→ **How to complete this task**: Each line of the data must reappear exactly in your answer, with no images included.

Saved entries:
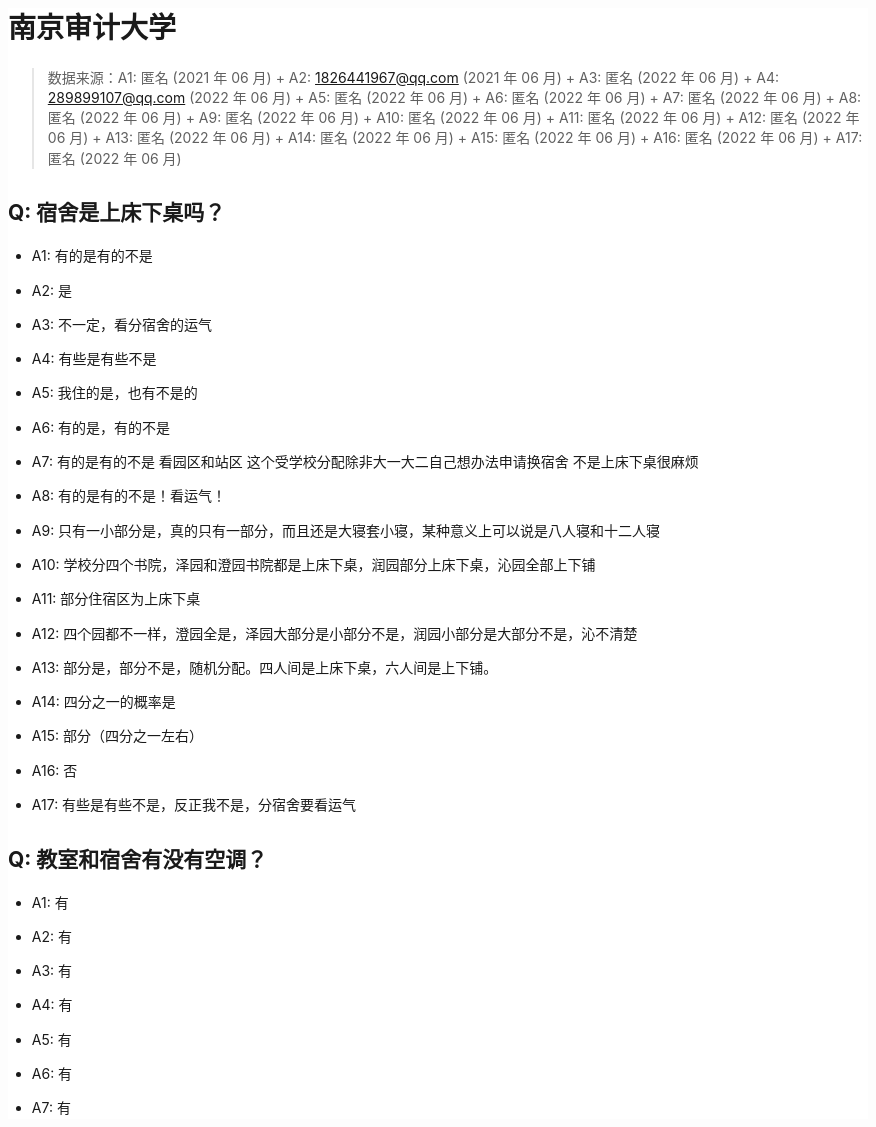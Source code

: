 # 南京审计大学

> 数据来源：A1: 匿名 (2021 年 06 月) + A2: 1826441967@qq.com (2021 年 06 月) + A3: 匿名 (2022 年 06 月) + A4: 289899107@qq.com (2022 年 06 月) + A5: 匿名 (2022 年 06 月) + A6: 匿名 (2022 年 06 月) + A7: 匿名 (2022 年 06 月) + A8: 匿名 (2022 年 06 月) + A9: 匿名 (2022 年 06 月) + A10: 匿名 (2022 年 06 月) + A11: 匿名 (2022 年 06 月) + A12: 匿名 (2022 年 06 月) + A13: 匿名 (2022 年 06 月) + A14: 匿名 (2022 年 06 月) + A15: 匿名 (2022 年 06 月) + A16: 匿名 (2022 年 06 月) + A17: 匿名 (2022 年 06 月)

## Q: 宿舍是上床下桌吗？

- A1: 有的是有的不是

- A2: 是

- A3: 不一定，看分宿舍的运气

- A4: 有些是有些不是

- A5: 我住的是，也有不是的

- A6: 有的是，有的不是

- A7: 有的是有的不是 看园区和站区 这个受学校分配除非大一大二自己想办法申请换宿舍 不是上床下桌很麻烦

- A8: 有的是有的不是！看运气！

- A9: 只有一小部分是，真的只有一部分，而且还是大寝套小寝，某种意义上可以说是八人寝和十二人寝

- A10: 学校分四个书院，泽园和澄园书院都是上床下桌，润园部分上床下桌，沁园全部上下铺

- A11: 部分住宿区为上床下桌

- A12: 四个园都不一样，澄园全是，泽园大部分是小部分不是，润园小部分是大部分不是，沁不清楚

- A13: 部分是，部分不是，随机分配。四人间是上床下桌，六人间是上下铺。

- A14: 四分之一的概率是

- A15: 部分（四分之一左右）

- A16: 否

- A17: 有些是有些不是，反正我不是，分宿舍要看运气

## Q: 教室和宿舍有没有空调？

- A1: 有

- A2: 有

- A3: 有

- A4: 有

- A5: 有

- A6: 有

- A7: 有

→ **Expected answer**:
Source code

: # 南京审计大学

> 数据来源：A1: 匿名 (2021 年 06 月) + A2: 1826441967@qq.com (2021 年 06 月) + A3: 匿名 (2022 年 06 月) + A4: 289899107@qq.com (2022 年 06 月) + A5: 匿名 (2022 年 06 月) + A6: 匿名 (2022 年 06 月) + A7: 匿名 (2022 年 06 月) + A8: 匿名 (2022 年 06 月) + A9: 匿名 (2022 年 06 月) + A10: 匿名 (2022 年 06 月) + A11: 匿名 (2022 年 06 月) + A12: 匿名 (2022 年 06 月) + A13: 匿名 (2022 年 06 月) + A14: 匿名 (2022 年 06 月) + A15: 匿名 (2022 年 06 月) + A16: 匿名 (2022 年 06 月) + A17: 匿名 (2022 年 06 月)

## Q: 宿舍是上床下桌吗？

- A1: 有的是有的不是

- A2: 是

- A3: 不一定，看分宿舍的运气

- A4: 有些是有些不是

- A5: 我住的是，也有不是的

- A6: 有的是，有的不是

- A7: 有的是有的不是 看园区和站区 这个受学校分配除非大一大二自己想办法申请换宿舍 不是上床下桌很麻烦

- A8: 有的是有的不是！看运气！

- A9: 只有一小部分是，真的只有一部分，而且还是大寝套小寝，某种意义上可以说是八人寝和十二人寝

- A10: 学校分四个书院，泽园和澄园书院都是上床下桌，润园部分上床下桌，沁园全部上下铺

- A11: 部分住宿区为上床下桌

- A12: 四个园都不一样，澄园全是，泽园大部分是小部分不是，润园小部分是大部分不是，沁不清楚

- A13: 部分是，部分不是，随机分配。四人间是上床下桌，六人间是上下铺。

- A14: 四分之一的概率是

- A15: 部分（四分之一左右）

- A16: 否

- A17: 有些是有些不是，反正我不是，分宿舍要看运气

## Q: 教室和宿舍有没有空调？

- A1: 有

- A2: 有

- A3: 有

- A4: 有

- A5: 有

- A6: 有

- A7: 有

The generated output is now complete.